[Saved entries]

•••••

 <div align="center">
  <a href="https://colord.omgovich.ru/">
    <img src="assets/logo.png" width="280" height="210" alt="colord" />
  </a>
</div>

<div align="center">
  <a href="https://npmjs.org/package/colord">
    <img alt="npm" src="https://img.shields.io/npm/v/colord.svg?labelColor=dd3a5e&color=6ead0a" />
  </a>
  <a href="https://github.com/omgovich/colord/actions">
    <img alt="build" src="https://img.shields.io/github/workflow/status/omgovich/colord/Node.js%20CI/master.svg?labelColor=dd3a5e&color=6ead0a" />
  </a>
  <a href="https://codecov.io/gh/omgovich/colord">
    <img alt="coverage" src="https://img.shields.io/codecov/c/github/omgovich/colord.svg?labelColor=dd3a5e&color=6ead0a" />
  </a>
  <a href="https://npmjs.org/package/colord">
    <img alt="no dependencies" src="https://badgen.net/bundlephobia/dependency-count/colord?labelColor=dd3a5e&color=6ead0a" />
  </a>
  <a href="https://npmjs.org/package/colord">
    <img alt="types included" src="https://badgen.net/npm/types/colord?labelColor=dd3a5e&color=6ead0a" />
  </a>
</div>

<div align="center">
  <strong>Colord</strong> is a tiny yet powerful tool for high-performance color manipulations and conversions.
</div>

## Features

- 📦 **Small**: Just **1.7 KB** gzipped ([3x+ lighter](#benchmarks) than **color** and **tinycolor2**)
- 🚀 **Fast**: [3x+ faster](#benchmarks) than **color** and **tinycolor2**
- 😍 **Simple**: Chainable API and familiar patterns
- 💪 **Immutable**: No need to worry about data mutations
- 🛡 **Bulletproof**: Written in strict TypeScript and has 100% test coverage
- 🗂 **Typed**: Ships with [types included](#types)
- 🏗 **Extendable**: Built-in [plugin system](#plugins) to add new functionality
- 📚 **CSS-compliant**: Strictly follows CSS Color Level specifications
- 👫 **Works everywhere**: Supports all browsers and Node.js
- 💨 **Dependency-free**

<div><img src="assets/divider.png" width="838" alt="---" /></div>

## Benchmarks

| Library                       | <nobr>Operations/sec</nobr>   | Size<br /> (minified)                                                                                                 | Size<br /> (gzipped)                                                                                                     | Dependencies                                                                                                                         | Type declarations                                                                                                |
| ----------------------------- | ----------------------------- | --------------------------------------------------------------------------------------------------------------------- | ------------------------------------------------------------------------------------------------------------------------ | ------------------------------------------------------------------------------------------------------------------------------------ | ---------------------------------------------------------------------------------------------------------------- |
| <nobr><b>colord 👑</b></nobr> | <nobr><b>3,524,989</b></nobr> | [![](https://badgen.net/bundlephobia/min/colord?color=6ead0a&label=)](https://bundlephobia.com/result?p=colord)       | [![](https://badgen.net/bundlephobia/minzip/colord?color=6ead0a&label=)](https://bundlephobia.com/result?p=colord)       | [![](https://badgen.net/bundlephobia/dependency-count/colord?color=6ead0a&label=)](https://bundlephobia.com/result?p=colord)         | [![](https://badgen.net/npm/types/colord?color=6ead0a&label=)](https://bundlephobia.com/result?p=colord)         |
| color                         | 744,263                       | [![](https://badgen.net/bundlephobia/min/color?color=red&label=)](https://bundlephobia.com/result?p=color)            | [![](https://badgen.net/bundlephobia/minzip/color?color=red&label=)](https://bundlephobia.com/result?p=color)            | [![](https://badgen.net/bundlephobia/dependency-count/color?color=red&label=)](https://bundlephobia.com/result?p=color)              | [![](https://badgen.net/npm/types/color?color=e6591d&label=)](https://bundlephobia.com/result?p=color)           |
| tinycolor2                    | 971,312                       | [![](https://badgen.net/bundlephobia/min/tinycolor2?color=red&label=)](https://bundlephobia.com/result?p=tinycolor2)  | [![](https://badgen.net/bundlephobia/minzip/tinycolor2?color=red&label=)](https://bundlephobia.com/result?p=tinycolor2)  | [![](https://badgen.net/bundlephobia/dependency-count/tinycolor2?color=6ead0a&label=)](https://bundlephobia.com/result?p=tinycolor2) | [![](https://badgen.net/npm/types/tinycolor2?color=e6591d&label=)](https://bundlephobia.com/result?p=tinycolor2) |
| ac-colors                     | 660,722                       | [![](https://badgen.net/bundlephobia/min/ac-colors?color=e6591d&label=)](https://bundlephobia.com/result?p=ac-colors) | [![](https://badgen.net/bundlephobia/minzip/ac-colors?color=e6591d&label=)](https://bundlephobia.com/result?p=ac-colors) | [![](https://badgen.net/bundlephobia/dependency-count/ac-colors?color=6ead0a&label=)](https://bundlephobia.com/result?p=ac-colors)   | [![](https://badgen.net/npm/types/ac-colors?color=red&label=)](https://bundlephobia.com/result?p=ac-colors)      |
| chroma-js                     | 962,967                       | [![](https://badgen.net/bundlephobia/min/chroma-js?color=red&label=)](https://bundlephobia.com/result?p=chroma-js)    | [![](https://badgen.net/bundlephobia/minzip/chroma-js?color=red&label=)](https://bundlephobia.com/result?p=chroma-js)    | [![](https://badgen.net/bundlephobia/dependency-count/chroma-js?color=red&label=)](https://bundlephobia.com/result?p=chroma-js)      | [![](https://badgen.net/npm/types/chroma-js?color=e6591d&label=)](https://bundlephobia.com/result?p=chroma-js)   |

•••••

* _Task to complete_
In the entries above, how many lines include the word "shields"? Give only that number.

* _Reply_
3